**PROVIDED DATA**
== Segment start ==
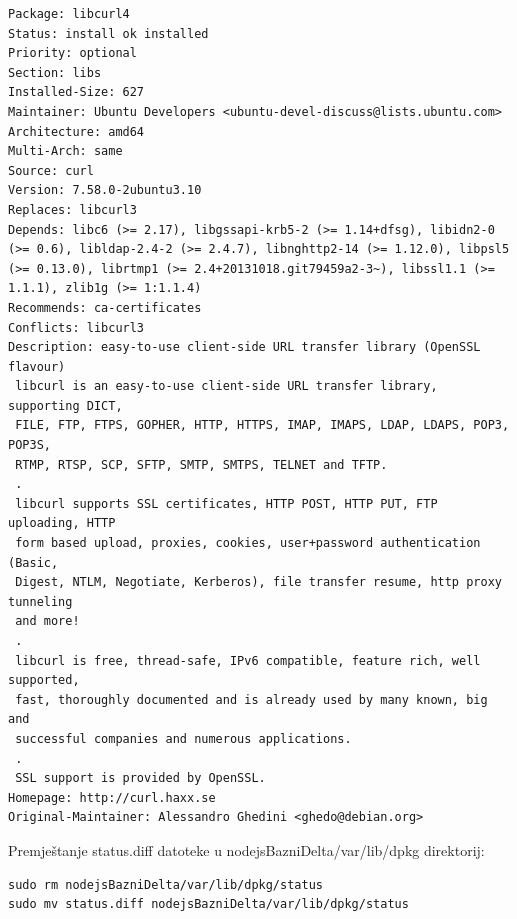\documentclass[12pt,vi]{mitthesis}
\begin{document}
\begin{lstlisting}[style=BashInputStyle]
Package: libcurl4
Status: install ok installed
Priority: optional
Section: libs
Installed-Size: 627
Maintainer: Ubuntu Developers <ubuntu-devel-discuss@lists.ubuntu.com>
Architecture: amd64
Multi-Arch: same
Source: curl
Version: 7.58.0-2ubuntu3.10
Replaces: libcurl3
Depends: libc6 (>= 2.17), libgssapi-krb5-2 (>= 1.14+dfsg), libidn2-0 (>= 0.6), libldap-2.4-2 (>= 2.4.7), libnghttp2-14 (>= 1.12.0), libpsl5 (>= 0.13.0), librtmp1 (>= 2.4+20131018.git79459a2-3~), libssl1.1 (>= 1.1.1), zlib1g (>= 1:1.1.4)
Recommends: ca-certificates
Conflicts: libcurl3
Description: easy-to-use client-side URL transfer library (OpenSSL flavour)
 libcurl is an easy-to-use client-side URL transfer library, supporting DICT,
 FILE, FTP, FTPS, GOPHER, HTTP, HTTPS, IMAP, IMAPS, LDAP, LDAPS, POP3, POP3S,
 RTMP, RTSP, SCP, SFTP, SMTP, SMTPS, TELNET and TFTP.
 .
 libcurl supports SSL certificates, HTTP POST, HTTP PUT, FTP uploading, HTTP
 form based upload, proxies, cookies, user+password authentication (Basic,
 Digest, NTLM, Negotiate, Kerberos), file transfer resume, http proxy tunneling
 and more!
 .
 libcurl is free, thread-safe, IPv6 compatible, feature rich, well supported,
 fast, thoroughly documented and is already used by many known, big and
 successful companies and numerous applications.
 .
 SSL support is provided by OpenSSL.
Homepage: http://curl.haxx.se
Original-Maintainer: Alessandro Ghedini <ghedo@debian.org>
\end{lstlisting}
\indent
Premještanje status.diff datoteke u nodejsBazniDelta/var/lib/dpkg direktorij:
\begin{lstlisting}[style=BashInputStyle]
sudo rm nodejsBazniDelta/var/lib/dpkg/status
sudo mv status.diff nodejsBazniDelta/var/lib/dpkg/status
\end{lstlisting}
\end{document}

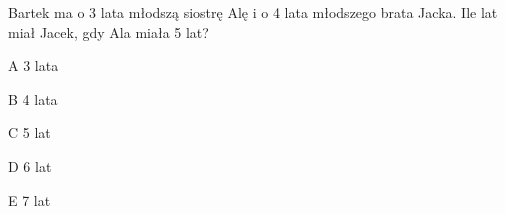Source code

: \begin{tresc}
Bartek ma o 3 lata młodszą siostrę Alę i o 4 lata młodszego brata Jacka. Ile lat miał Jacek, gdy Ala miała 5 lat?
\end{tresc}
\begin{wariant}{A} 3 lata \end{wariant}
\begin{wariant}{B} 4 lata \end{wariant}
\begin{wariant}{C} 5 lat \end{wariant}
\begin{wariant}{D} 6 lat \end{wariant}
\begin{wariant}{E} 7 lat \end{wariant}
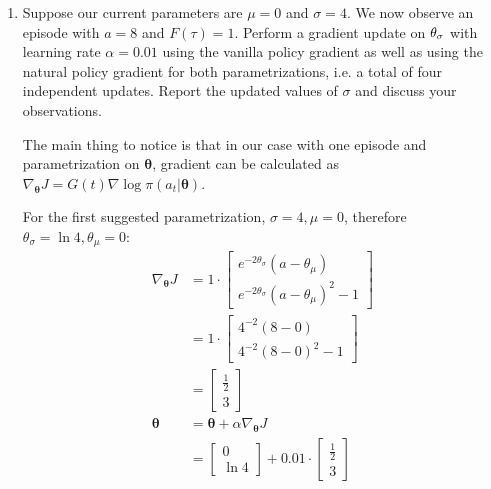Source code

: \documentclass{exam}
\begin{document}
\begin{enumerate}
    \item Suppose our current parameters are $\mu = 0$ and $\sigma = 4$. We now observe an episode with $a = 8$ and $F(\tau) = 1$. Perform a gradient update on $\theta_{\sigma}$ with learning rate $\alpha = 0.01$ using the vanilla policy gradient as well as using the natural policy gradient for both parametrizations, i.e. a total of four independent updates. Report the updated values of $\sigma$ and discuss your observations.
        \begin{solutionorlines}[2in]
        The main thing to notice is that in our case with one episode and parametrization on $\boldsymbol{\theta}$, gradient can be calculated as $\nabla_{\boldsymbol{\theta}} J= G(t) \nabla \log \pi(a_t|\boldsymbol{\theta})$.
        
        For the first suggested parametrization, $\sigma = 4, \mu = 0$, therefore $\theta_{\sigma} = \ln 4, \theta_{\mu} = 0$:
            \begin{align*}
                \nabla_{\boldsymbol{\theta}} J &= 1 \cdot \begin{bmatrix}
                e^{-2\theta_\sigma}(a - \theta_{\mu})\\
                e^{-2\theta_\sigma}(a - \theta_{\mu})^2 - 1
                \end{bmatrix}\\
                &= 1 \cdot \begin{bmatrix}
                4^{-2} (8 - 0)\\
                4^{-2} (8 - 0)^2 - 1
                \end{bmatrix}\\
                &= \begin{bmatrix}
                \frac{1}{2} \\
                3
                \end{bmatrix}\\
                \boldsymbol{\theta} &= \boldsymbol{\theta}  + \alpha  \nabla_{\boldsymbol{\theta}} J \tag{Vanilla policy gradient}\\ &= \begin{bmatrix}
                0\\
                \ln 4
                \end{bmatrix} + 0.01 \cdot  \begin{bmatrix}
                \frac{1}{2}\\
                3
                \end{bmatrix} \\

\end{align*}
\end{solutionorlines}
\end{enumerate}
\end{document}
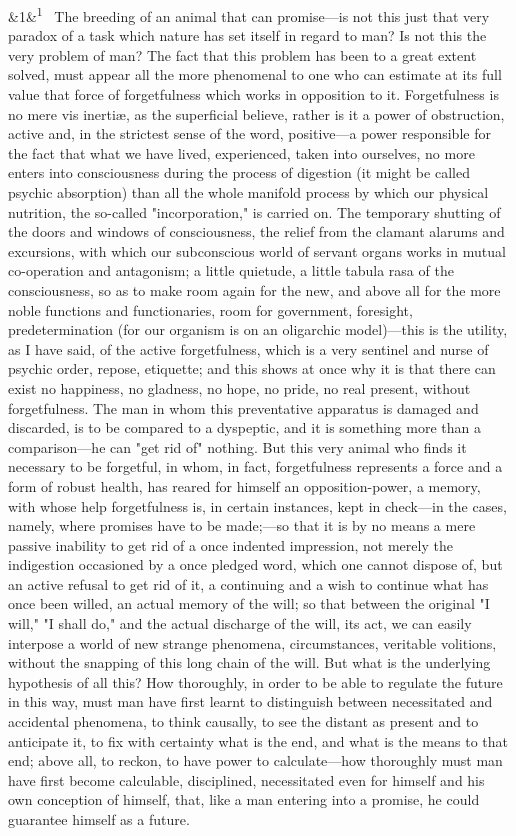 \documentclass[12pt]{article}
\newcommand{\para}[1][]{\par\noindent\ifx&#1&\else\textsuperscript{\footnotesize #1}~\fi}
\begin{document}
\para[1] The breeding of an animal that can promise---is not this just that very paradox of a task which nature has set itself in regard to man? Is not this the very problem of man? The fact that this problem has been to a great extent solved, must appear all the more phenomenal to one who can estimate at its full value that force of forgetfulness which works in opposition to it. Forgetfulness is no mere vis inertiæ, as the superficial believe, rather is it a power of obstruction, active and, in the strictest sense of the word, positive---a power responsible for the fact that what we have lived, experienced, taken into ourselves, no more enters into consciousness during the process of digestion (it might be called psychic absorption) than all the whole manifold process by which our physical nutrition, the so-called "incorporation," is carried on. The temporary shutting of the doors and windows of consciousness, the relief from the clamant alarums and excursions, with which our subconscious world of servant organs works in mutual co-operation and antagonism; a little quietude, a little tabula rasa of the consciousness, so as to make room again for the new, and above all for the more noble functions and functionaries, room for government, foresight, predetermination (for our organism is on an oligarchic model)---this is the utility, as I have said, of the active forgetfulness, which is a very sentinel and nurse of psychic order, repose, etiquette; and this shows at once why it is that there can exist no happiness, no gladness, no hope, no pride, no real present, without forgetfulness. The man in whom this preventative apparatus is damaged and discarded, is to be compared to a dyspeptic, and it is something more than a comparison---he can "get rid of" nothing. But this very animal who finds it necessary to be forgetful, in whom, in fact, forgetfulness represents a force and a form of robust health, has reared for himself an opposition-power, a memory, with whose help forgetfulness is, in certain instances, kept in check---in the cases, namely, where promises have to be made;---so that it is by no means a mere passive inability to get rid of a once indented impression, not merely the indigestion occasioned by a once pledged word, which one cannot dispose of, but an active refusal to get rid of it, a continuing and a wish to continue what has once been willed, an actual memory of the will; so that between the original "I will," "I shall do," and the actual discharge of the will, its act, we can easily interpose a world of new strange phenomena, circumstances, veritable volitions, without the snapping of this long chain of the will. But what is the underlying hypothesis of all this? How thoroughly, in order to be able to regulate the future in this way, must man have first learnt to distinguish between necessitated and accidental phenomena, to think causally, to see the distant as present and to anticipate it, to fix with certainty what is the end, and what is the means to that end; above all, to reckon, to have power to calculate---how thoroughly must man have first become calculable, disciplined, necessitated even for himself and his own conception of himself, that, like a man entering into a promise, he could guarantee himself as a future.
\end{document}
== Segment end ==
**TRY IT**
Please go through the listing and return each line that has "well" in it.

**REPLY**
 libcurl is free, thread-safe, IPv6 compatible, feature rich, well supported,
    \item Suppose our current parameters are $\mu = 0$ and $\sigma = 4$. We now observe an episode with $a = 8$ and $F(\tau) = 1$. Perform a gradient update on $\theta_{\sigma}$ with learning rate $\alpha = 0.01$ using the vanilla policy gradient as well as using the natural policy gradient for both parametrizations, i.e. a total of four independent updates. Report the updated values of $\sigma$ and discuss your observations.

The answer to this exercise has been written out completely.